What this episode is about
This isn’t a nostalgia trip. It’s a clear-eyed look at how a major bank:
- keeps COBOL relevant and productive,
- grows new talent consistently,
- and upgrades the developer experience so it feels like any modern stack, only on the mainframe.
Armin guides the discussion while Tom brings more than 25 years of COBOL experience as a developer, trainer, and community lead for hundreds of engineers worldwide.
Solving the talent pipeline by building it
UBS didn’t wait for universities to catch up. Two decades ago, they launched an internal apprenticeship program called IT Way Up, a two-year track where new hires learn COBOL from day one while also studying modern fundamentals such as web development, databases, and Java. The outcome is a steady flow of motivated developers who see COBOL as a powerful, clear, and surprisingly fun language, especially when paired with today’s tooling.
Modern DevOps on the mainframe: Git, CI/CD, and flexible tooling
This is where modernization becomes second nature:
- Git and GitLab as the standard flow
- CI/CD pipelines for build, scan, test, and deploy
- Automated releases to managed environments
- Developer-friendly editors like IBM Developer for z or VS Code (most prefer VS Code, and yes, dark mode counts)
UBS has been connecting classic and modern worlds by wiring pipelines directly into existing mainframe workflows. They’re also taking the next step, moving away from ChangeMan toward IBM Dependency Based Build (DBB) and updated deployment tools that simplify builds and promotions even further.
AI’s role: assistant, not replacement
Tom is clear about this.
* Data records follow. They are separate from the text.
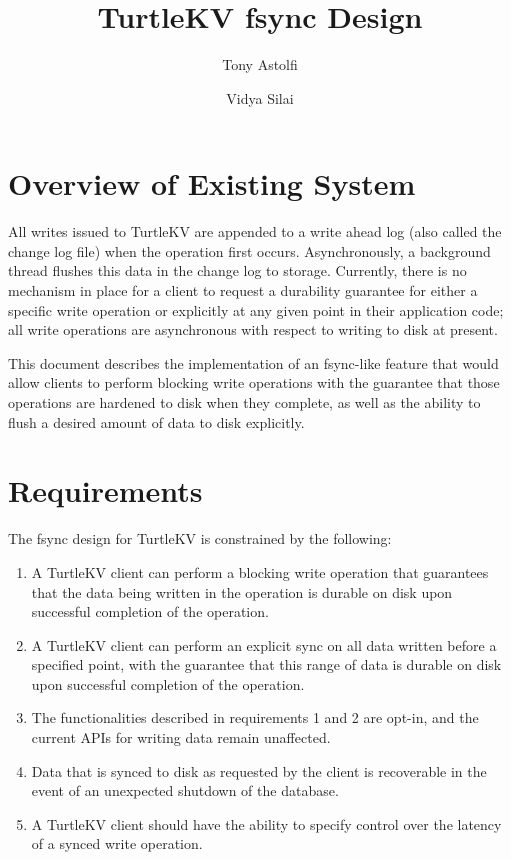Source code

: \documentclass[11pt]{article}
\title{TurtleKV fsync Design}
\author{
Tony Astolfi
\and
Vidya Silai
}
\begin{document}
\maketitle{}

\section{Overview of Existing System}

All writes issued to TurtleKV are appended to a write ahead log (also called the change log file) when the operation first occurs. Asynchronously, a background thread flushes this data in the change log to storage. Currently, there is no mechanism in place for a client to request a durability guarantee for either a specific write operation or explicitly at any given point in their application code; all write operations are asynchronous with respect to writing to disk at present.

This document describes the implementation of an fsync-like feature that would allow clients to perform blocking write operations with the guarantee that those operations are hardened to disk when they complete, as well as the ability to flush a desired amount of data to disk explicitly.

\section{Requirements}

The fsync design for TurtleKV is constrained by the following:

\begin{enumerate}
	\item[R1.] A TurtleKV client can perform a blocking write operation that guarantees that the data being written in the operation is durable on disk upon successful completion of the operation.
    \item[R2.] A TurtleKV client can perform an explicit sync on all data written before a specified point, with the guarantee that this range of data is durable on disk upon successful completion of the operation.
    \item[R3.] The functionalities described in requirements 1 and 2 are opt-in, and the current APIs for writing data remain unaffected.
    \item[R4.] Data that is synced to disk as requested by the client is recoverable in the event of an unexpected shutdown of the database.
    \item[R5.] A TurtleKV client should have the ability to specify control over the latency of a synced write operation.
\end{enumerate}
\end{document}
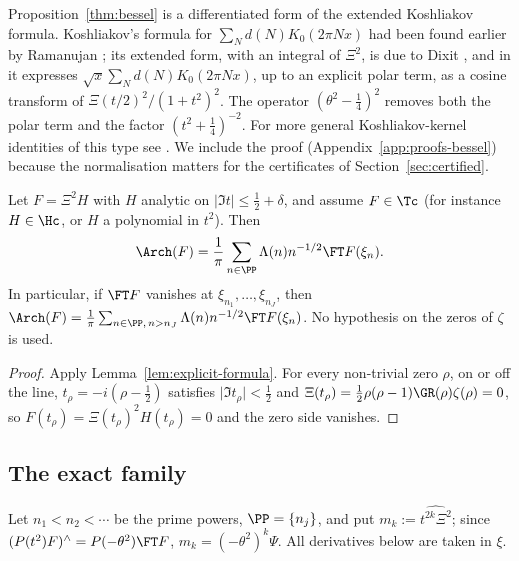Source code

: \begin{remark}[Attribution]
Proposition~\ref{thm:bessel} is a differentiated form of the extended Koshliakov formula. Koshliakov's
formula for $\sum_Nd(N)K_0(2\pi Nx)$ \cite{Kos29} had been found earlier by Ramanujan
\cite[Ch.~3]{AB13}; its extended form, with an integral of $\Xi^2$, is due to Dixit \cite{Dix10}, and in
\cite[Theorem~1.4]{Dix12} it expresses $\sqrt x\sum_Nd(N)K_0(2\pi Nx)$, up to an explicit polar term, as a
cosine transform of $\Xi(t/2)^2/(1+t^2)^2$. The operator $(\theta^2-\frac14)^2$ removes both the polar
term and the factor $(t^2+\frac14)^{-2}$. For more general Koshliakov-kernel identities of this type see
\cite[Theorem~1.2]{DRRZ16}. We include the proof (Appendix~\ref{app:proofs-bessel}) because the
normalisation matters for the certificates of Section~\ref{sec:certified}.
\end{remark}

\begin{corollary}\label{cor:zerokilling}
Let $F=\Xi^2H$ with $H$ analytic on $\lvert\Im t\rvert\le\frac12+\delta$, and assume $F\in\Tc$ (for
instance $H\in\Hc$, or $H$ a polynomial in $t^2$). Then
\[
\Arch(F)=\frac1\pi\sum_{n\in\PP}\Lambda(n)n^{-1/2}\FT F(\xi_n).
\]
In particular, if $\FT F$ vanishes at $\xi_{n_1},\dots,\xi_{n_J}$, then
$\Arch(F)=\frac1\pi\sum_{n\in\PP,\,n>n_J}\Lambda(n)n^{-1/2}\FT F(\xi_n)$. No hypothesis on the zeros
of $\zeta$ is used.
\end{corollary}

\begin{proof}
Apply Lemma~\ref{lem:explicit-formula}. For every non-trivial zero $\rho$, on or off the line,
$t_\rho=-i(\rho-\frac12)$ satisfies $\lvert\Im t_\rho\rvert<\frac12$ and
$\Xi(t_\rho)=\frac12\rho(\rho-1)\GR(\rho)\zeta(\rho)=0$, so $F(t_\rho)=\Xi(t_\rho)^2H(t_\rho)=0$ and
the zero side vanishes.
\end{proof}

\subsection{The exact family}\label{ssec:hermite}

Let $n_1<n_2<\cdots$ be the prime powers, $\PP=\{n_j\}$, and put $m_k:=\widehat{t^{2k}\Xi^2}$; since $(P(t^2)F)^\wedge=P(-\theta^2)\FT F$,
$m_k=(-\theta^2)^k\Psi$. All derivatives below are taken in $\xi$.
AI supports engineers; it doesn’t replace them. When you’re staring at hundreds of thousands of lines of legacy code, AI can help by mapping dependencies, summarizing intent, surfacing redundancies, and suggesting modernization paths such as “this should be a REST API now.” Engineers stay in control. AI simply accelerates understanding and reduces risk.
Why this matters
The message is straightforward. COBOL and mainframes aren’t relics. They’re living platforms that continue to power critical systems. The key is to stop working like it’s still the 1980s. With modern practices and tooling, modernization becomes part of the daily routine, not a massive one-time effort.
Key takeaways
- Modernization starts with workflow. Once DevOPS is standardized with Git, CI/CD, testing, and scanning, COBOL becomes just another language in the toolchain
- Build your own talent pipeline. Apprenticeships outperform waiting for the market to deliver ready-made developers.
- Bridge first, then evolve. Integrate with existing mainframe processes before moving to DBB and modern deployment tools.
- Use AI wisely. Treat it as an accelerator for understanding and refactoring, not a silver bullet.